In-house counsel now face, with Procurement, a similar phenomenon. Just as the AmLaw rankings care about a single metric (partner profit), procurement officials tend to care about a single outcome: lower expenditures. If that becomes the sole focus of in-house law departments, then it will drive very different types of internal behaviour by Legal — some of it good, some of it not; but all of it determined by someone other than the lawyers involved.

I want to emphasize here that Procurement is not a villain, and neither is US News nor The American Lawyer. These are corporate entities making business decisions that happen to involve or affect the legal profession, and they have every right to do so.

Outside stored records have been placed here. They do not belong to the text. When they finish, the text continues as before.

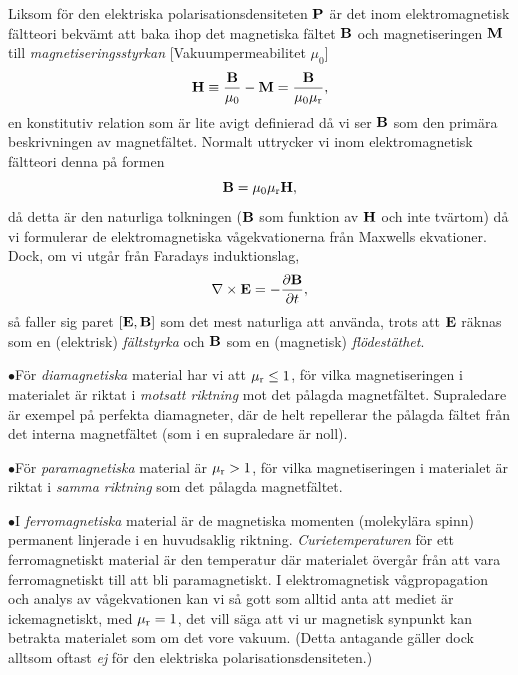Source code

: {{{{{Liksom f{\"o}r den elektriska polarisationsdensiteten ${\bf P}$ {\"a}r det
inom elektromagnetisk f{\"a}ltteori bekv{\"a}mt att baka ihop det magnetiska
f{\"a}ltet ${\bf B}$ och magnetiseringen ${\bf M}$ till
{\it magnetiseringsstyrkan}
[Vakuumpermeabilitet $\mu_0$]
$$
  {\bf H}\equiv{{\bf B}\over{\mu_0}}-{\bf M}
    ={{\bf B}\over{\mu_0\mu_{\rm r}}},
$$
en konstitutiv relation som {\"a}r lite avigt definierad d{\aa} vi ser ${\bf B}$
som den prim{\"a}ra beskrivningen av magnetf{\"a}ltet. Normalt uttrycker vi inom
elektromagnetisk f{\"a}ltteori denna p{\aa} formen
$$
  {\bf B}=\mu_0\mu_{\rm r}{\bf H},
$$
d{\aa} detta {\"a}r den naturliga tolkningen (${\bf B}$ som funktion av
${\bf H}$ och inte tv{\"a}rtom) d{\aa} vi formulerar de elektromagnetiska
v{\aa}gekvationerna fr{\aa}n Maxwells ekvationer. Dock, om vi utg{\aa}r
fr{\aa}n Faradays induktionslag,
$$
  \nabla\times{\bf E}=-{{\partial{\bf B}}\over{\partial t}},
$$
s{\aa} faller sig paret $[{\bf E},{\bf B}]$ som det mest naturliga att
anv{\"a}nda, trots att ${\bf E}$ r{\"a}knas som en (elektrisk)
{\it f{\"a}ltstyrka} och ${\bf B}$ som en (magnetisk) {\it fl{\"o}dest{\"a}thet}.
\medskip
\item{$\bullet$}{F{\"o}r {\it diamagnetiska} material 
   har vi att $\mu_{\rm r}\le 1$, f{\"o}r vilka magnetiseringen i materialet
   {\"a}r riktat i {\it motsatt riktning} mot det p{\aa}lagda magnetf{\"a}ltet.
   Supraledare {\"a}r exempel p{\aa} perfekta diamagneter, d{\"a}r de helt
   repellerar the p{\aa}lagda f{\"a}ltet fr{\aa}n det interna magnetf{\"a}ltet
   (som i en supraledare {\"a}r noll).}
\item{$\bullet$}{F{\"o}r {\it paramagnetiska} material 
   {\"a}r $\mu_{\rm r}>1$, f{\"o}r vilka magnetiseringen i materialet {\"a}r
   riktat i {\it samma riktning} som det p{\aa}lagda magnetf{\"a}ltet.}
\item{$\bullet$}{I {\it ferromagnetiska} material 
   {\"a}r de magnetiska momenten (molekyl{\"a}ra spinn) permanent linjerade
   i en huvudsaklig riktning. {\it Curietemperaturen} 
   f{\"o}r ett ferromagnetiskt material {\"a}r den temperatur d{\"a}r
   materialet {\"o}verg{\aa}r fr{\aa}n att vara ferromagnetiskt till att
   bli paramagnetiskt.}
\medskip
\noindent
I elektromagnetisk v{\aa}gpropagation och analys av v{\aa}gekvationen kan vi
s{\aa} gott som alltid anta att mediet {\"a}r ickemagnetiskt, med
$\mu_{\rm r}=1$, det vill s{\"a}ga att vi ur magnetisk synpunkt kan betrakta
materialet som om det vore vakuum. (Detta antagande g{\"a}ller dock alltsom
oftast {\it ej} f{\"o}r den elektriska polarisationsdensiteten.)

}}}}}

The problem, from my point of view, is that lawyers and legal enterprises haven’t responded strongly enough to advance our own priorities in turn. We’ve allowed ourselves to be drawn into games in which we didn’t write the rules, in which those rules don’t serve our best interests, and in which other players’ moves dictate our own. Is that really the best we can do? Are we so insecure that we’re content to be the raw material for other people’s platforms?

Maybe so. But I would hate to think that we went down that road on anyone’s terms but our own. If we allow other people’s criteria for success to become our own, and then blame those criteria when we engage in highly questionable behaviour, then we have an existential problem. But we’re powerless only if we decide to be. We can decide for ourselves what behaviour is important to our mission and values. We can assert broader and better criteria for success, and transparently self-publish them. We can make it perfectly clear, both internally and externally, what matters to us, and then let the world judge us on those choices, not on someone else’s.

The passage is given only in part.